I spent a few hours this week getting my kindergarten classroom prepped for the beginning of school. It’s one of my favorite times of year! Even though it means I get back into the grind of work life it also means a fresh batch of smiling students, brilliant leaves on the trees, and warm comforting fall bakes. But let’s not get ahead of ourselves. We still have a few weeks of summer left so let’s use them!
This week I have a light springy peach and blueberry cake that is a simple showstopper. The basic idea is an airy cake base topped with fresh peaches and blueberries. Delicious and stunning. I hope this cake helps you savor the waning summertime loveliness.
First preheat the oven to 350 degrees with the rack in the middle. Next spray the sides of a springform cake pan with cooking spray. The springform pan really does work the best, but you could use a regular 8 or 9 inch cake pan just be very meticulous about greasing it and letting it cool. Either way also cut a piece of parchment paper to fit the bottom of the pan and place inside. Spray the parchment paper as well.

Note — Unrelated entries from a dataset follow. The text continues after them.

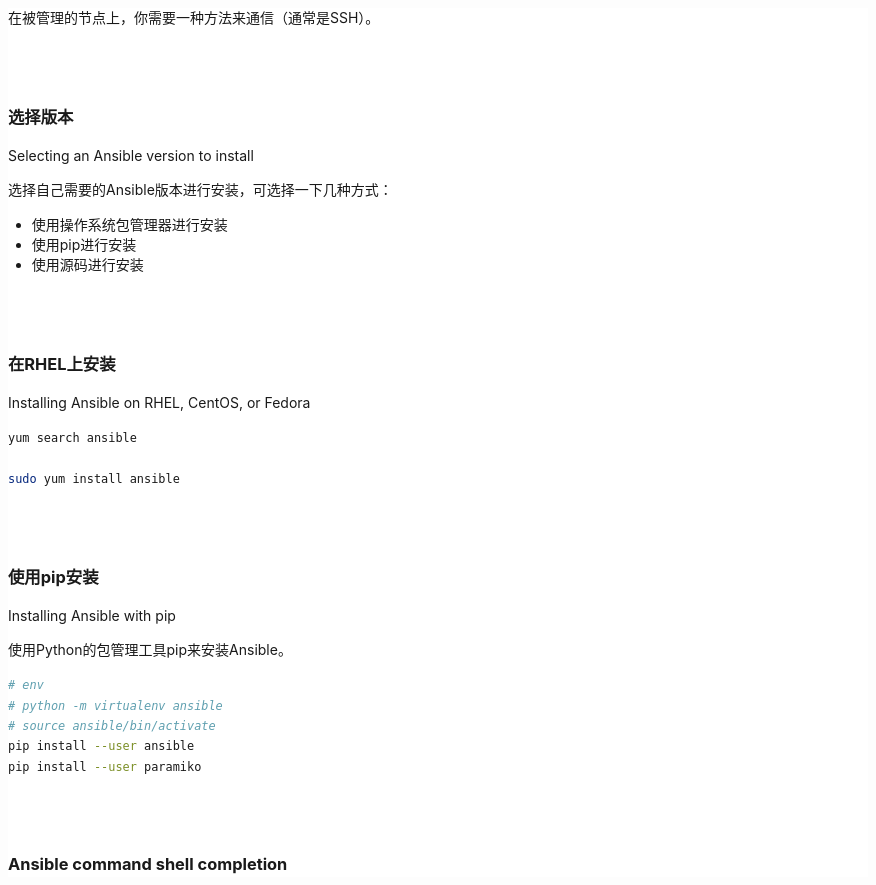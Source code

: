 在被管理的节点上，你需要一种方法来通信（通常是SSH）。



<br/>
<br/>



### 选择版本

Selecting an Ansible version to install

选择自己需要的Ansible版本进行安装，可选择一下几种方式：

- 使用操作系统包管理器进行安装
- 使用pip进行安装
- 使用源码进行安装


<br/>
<br/>



### 在RHEL上安装

Installing Ansible on RHEL, CentOS, or Fedora

```sh
yum search ansible

sudo yum install ansible
```



<br/>
<br/>



### 使用pip安装

Installing Ansible with pip

使用Python的包管理工具pip来安装Ansible。

```sh
# env
# python -m virtualenv ansible
# source ansible/bin/activate
pip install --user ansible
pip install --user paramiko
```


<br/>
<br/>



### Ansible command shell completion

Then sift 1.5 cups flour, 1 tsp baking powder, and 1/2 tsp baking soda together in a medium bowl. Set that aside.
I finally got to break out my KitchenAid! I never get it out for some reason… Beat 1/2 stick butter, 1 cup sugar, and 2 eggs for about 2 minutes on high (I love going to the high setting! So thrilling!! I don’t get out much…).
Add in 1/2 tsp vanilla and 1/2 cup plain Greek yogurt. Beat for another minute.
Now slow your roll and bring the speed down to its lowest. Slowly incorporate the flour mixture. Only stir until combined.
Then transfer your cake batter to the prepared pan.
Add a quick layer of blueberries. Arrange peaches on top of them. Fill in blank spaces with beautiful blueberries. Top with a layer of sugar.
Isn’t it pretty? Bake for about an hour until golden brown and a toothpick comes out clean.
This is the hard part…let it cool. Seriously. It’ll take at least 40 minutes and I know it’ll be agony especially because your house will be smelling mighty fine but beauty is worth the wait.
After your cake has cooled release her from her springform prison. Dress your little beauty up with some powdered sugar and enjoy!
I hope you have a beautiful week and you enjoy this summer treat!
- 1 1/2 cups all purpose flour
- 1 tsp baking powder
- 1/2 tsp baking soda
- 1/2 stick butter softened
- 1 cup sugar
- 2 eggs
- 1/2 tsp vanilla
- 1/2 cup Greek yogurt
- 2 peaches sliced (mine only fit about 1.5 peaches so you may have leftovers to snack on)
- 6 oz blueberries
- 1 tsp sugar
- powdered sugar for dusting
- Preheat the oven to 350 degrees, rack in the middle. Spray the sides of a springform cake pan with cooking spray. Cut a piece of parchment paper to fit the bottom of the pan and place inside. Spray the parchment paper as well.
- Sift the flour, baking powder, and baking soda together in a medium sized bowl. Set aside.
- In a standing mixer beat butter, eggs, and sugar together on high until they are light in color and fluffy (2-3 minutes). Add vanilla and Greek yogurt, and beat for another minute or so.
- Set the speed to very low and slowly add the flour mixture until just combined. Do not overmix.
- Transfer the cake to your prepared pan. Add a layer of scattered blueberries. Arrange the peaches on top of the blueberries. Fill in the gaps with blueberries but try to anchor them to the cake batter. Top with 1 tsp sugar.
- Bake until golden brown and a tester toothpick comes out clean (about 1 hour). Midway through you may want to add a few extra blueberries and peaches.
- When the cake is done baking let it cool in the pan on a wire rack. After about 40 minutes of cooling carefully release the cake from the springform pan. Dust with powdered sugar. Enjoy!